The Wisdom Gap
AI and tech dominate a lot of conversations these days. My social feed is filled with videos of tech bros* speaking on how they’ll change the world (often in slightly dystopic ways), the future of ‘longevity’, or how the world “has changed” and we’re just catching up to it.
One clip that stood out to me though was Marc Andreessen – billionaire, co-founder of Netscape (remember Netscape?!), big time venture capitalist and advisor to Donald Trump. In the interview, he speaks with great pride his desire to have “zero” or “as little as possible” introspection. He even argues, “If you go back 400 years ago, it never would have occurred to anybody to be introspective”, and suggests it’s basically a waste of time.
Taking aside the factual inaccuracies of this - a quick look the depth and history of Eastern religions, of meditation and yoga, of Greek and Roman philosophy show this isn’t true – what stuck with me, was how fascinatingly - and tragically - sad this is.
Marc Andreessen is a man with near unlimited means and immense power, and his pride is his unwillingness to look within or at the past. Looking within ourselves can be uncomfortable – painful, even – but the work of introspection is the work of life. It’s how we find meaning and purpose, deepen our connections, grow our creative capacities and develop the internal capabilities to move through life’s inevitable challenges.
How painful Marc’s inner world must be.
When I started Scintilla last year, my desire was – and is – to grow a wisdom centre. A place for us to develop the skills & capacities - in part through introspection - we need to live, work and make change in a time of meta- and polycrisis.
It’s wisdom, after all, that I believe we need in this time.
We are an incredible species; we’ve climbed the tallest mountains, travelled to the moon, taken photographs of galaxies, sequenced the genome, designed life changing medical and technological innovations with everything from penicillin to electricity to video calls to airplanes.
Our capacity for creativity, intelligence, and even cooperation, is at the heart what it is to be human.
However, somewhere in our relentless pursuits, we became uncoupled from wisdom, reciprocity, and more-than-human world. And in that uncoupling, we've also created vast pain and destruction; ecological breakdown and climate change, war, violence and genocides, resource hoarding, poverty, racism, and corruption.
And as changemakers, too often we live lives in which we are exhausted, unfulfilled, anxious about the future or disillusioned from one too many fights against the system.

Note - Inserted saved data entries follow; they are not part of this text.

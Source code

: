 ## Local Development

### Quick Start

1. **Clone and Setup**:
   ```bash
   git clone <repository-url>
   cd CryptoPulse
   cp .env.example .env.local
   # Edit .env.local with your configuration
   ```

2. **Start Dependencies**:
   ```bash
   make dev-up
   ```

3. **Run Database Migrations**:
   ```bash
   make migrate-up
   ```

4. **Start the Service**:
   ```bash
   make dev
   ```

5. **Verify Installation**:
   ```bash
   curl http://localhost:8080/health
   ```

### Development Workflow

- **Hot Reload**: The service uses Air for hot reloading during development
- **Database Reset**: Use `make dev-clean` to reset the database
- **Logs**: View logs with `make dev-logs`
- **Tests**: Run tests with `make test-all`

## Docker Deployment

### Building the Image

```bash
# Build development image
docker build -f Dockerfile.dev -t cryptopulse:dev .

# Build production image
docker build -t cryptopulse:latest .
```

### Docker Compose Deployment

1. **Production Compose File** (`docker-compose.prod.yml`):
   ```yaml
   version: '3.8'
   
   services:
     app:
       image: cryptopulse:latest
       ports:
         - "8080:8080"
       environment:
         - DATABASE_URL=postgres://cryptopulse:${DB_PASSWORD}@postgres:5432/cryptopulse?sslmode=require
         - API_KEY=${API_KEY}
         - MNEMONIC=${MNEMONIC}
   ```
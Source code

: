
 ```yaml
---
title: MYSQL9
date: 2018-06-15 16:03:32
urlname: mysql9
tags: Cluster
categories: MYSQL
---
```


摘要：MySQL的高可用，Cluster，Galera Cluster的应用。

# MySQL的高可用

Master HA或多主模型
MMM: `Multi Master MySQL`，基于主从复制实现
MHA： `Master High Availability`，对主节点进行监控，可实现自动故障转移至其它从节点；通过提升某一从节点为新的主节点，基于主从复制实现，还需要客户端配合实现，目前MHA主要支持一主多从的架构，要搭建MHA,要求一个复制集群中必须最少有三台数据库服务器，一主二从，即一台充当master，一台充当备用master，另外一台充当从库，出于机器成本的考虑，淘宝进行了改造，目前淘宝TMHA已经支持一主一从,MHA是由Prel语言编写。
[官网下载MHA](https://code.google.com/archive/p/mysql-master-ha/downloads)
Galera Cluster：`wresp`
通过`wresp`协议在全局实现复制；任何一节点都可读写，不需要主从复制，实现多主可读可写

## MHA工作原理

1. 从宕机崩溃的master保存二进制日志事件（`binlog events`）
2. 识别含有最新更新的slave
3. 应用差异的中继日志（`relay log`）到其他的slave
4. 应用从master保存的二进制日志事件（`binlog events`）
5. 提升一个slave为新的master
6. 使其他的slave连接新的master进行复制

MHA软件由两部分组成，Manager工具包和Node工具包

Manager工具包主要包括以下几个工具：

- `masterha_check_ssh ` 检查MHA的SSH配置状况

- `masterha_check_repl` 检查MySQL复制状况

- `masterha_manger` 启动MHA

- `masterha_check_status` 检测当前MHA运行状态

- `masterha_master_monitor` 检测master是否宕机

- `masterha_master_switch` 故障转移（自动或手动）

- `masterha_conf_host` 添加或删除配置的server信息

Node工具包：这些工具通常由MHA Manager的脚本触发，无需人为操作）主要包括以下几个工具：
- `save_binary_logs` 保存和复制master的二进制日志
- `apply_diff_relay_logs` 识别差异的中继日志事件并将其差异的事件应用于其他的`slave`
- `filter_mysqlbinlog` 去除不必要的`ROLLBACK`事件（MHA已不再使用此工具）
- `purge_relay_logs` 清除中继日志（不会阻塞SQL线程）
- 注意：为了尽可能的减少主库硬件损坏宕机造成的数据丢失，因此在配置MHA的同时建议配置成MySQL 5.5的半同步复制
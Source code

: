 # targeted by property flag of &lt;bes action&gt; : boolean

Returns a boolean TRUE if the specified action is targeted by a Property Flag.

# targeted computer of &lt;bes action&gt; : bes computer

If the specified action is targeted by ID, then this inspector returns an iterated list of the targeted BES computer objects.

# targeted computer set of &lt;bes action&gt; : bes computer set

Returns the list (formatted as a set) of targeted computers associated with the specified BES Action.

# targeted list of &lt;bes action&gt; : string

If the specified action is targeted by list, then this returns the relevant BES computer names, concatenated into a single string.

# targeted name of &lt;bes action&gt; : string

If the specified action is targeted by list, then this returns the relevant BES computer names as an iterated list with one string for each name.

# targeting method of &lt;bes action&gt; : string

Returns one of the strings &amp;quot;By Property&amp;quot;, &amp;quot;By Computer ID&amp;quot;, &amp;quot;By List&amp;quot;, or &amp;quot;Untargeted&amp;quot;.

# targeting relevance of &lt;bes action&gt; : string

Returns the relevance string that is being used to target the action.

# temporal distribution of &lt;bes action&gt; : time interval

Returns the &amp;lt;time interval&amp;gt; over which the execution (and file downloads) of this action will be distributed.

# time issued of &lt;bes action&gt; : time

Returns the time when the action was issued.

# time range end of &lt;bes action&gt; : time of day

If we are to transform and heal as both individuals and a collective - to create a more just, loving and regenerative world - we need not only more knowledge, more skills or more power, we need wisdom.
We can learn the “how” of a skill, but it is wisdom that tells us the “when, why and whether” to use it.
Through becoming wiser, we evolve; we grow, we reshape, we transform – often in ways that are more gracious towards both our fallibility and our shared humanity.
In becoming wiser societies, we know how to use our technology well, relate to nature, and live as a global community.
In becoming wiser individuals, we know how to use our time, talents, and skills well, how to belong to a wider whole, how inner work can sustain us, also how to be present to both the weight of this historical moment and the particular life we each are living.
Now, from what I can gather, Marc Andreessen probably doesn’t have much time for wisdom.
But we must.
Becoming wise, whole, committed and creative people is the work of this time. It’s a practice and pathway that will lead us not around the crises we’re facing, but through them, in ways that allow our social healing and collective wellbeing to become possible.
And wisdom isn’t an overnight lesson. As much as I wish sometimes it could be taught as X, Y and Z – wisdom doesn’t work like that.
It’s developed through time, relationship, practice and reflection. It’s a process, something we engage with - and importantly, something we can share.
So in countenance to Marc’s ideas of the world, I’d love to ask you a question: what’s a piece of wisdom you’ve received, discovered, learned or shared?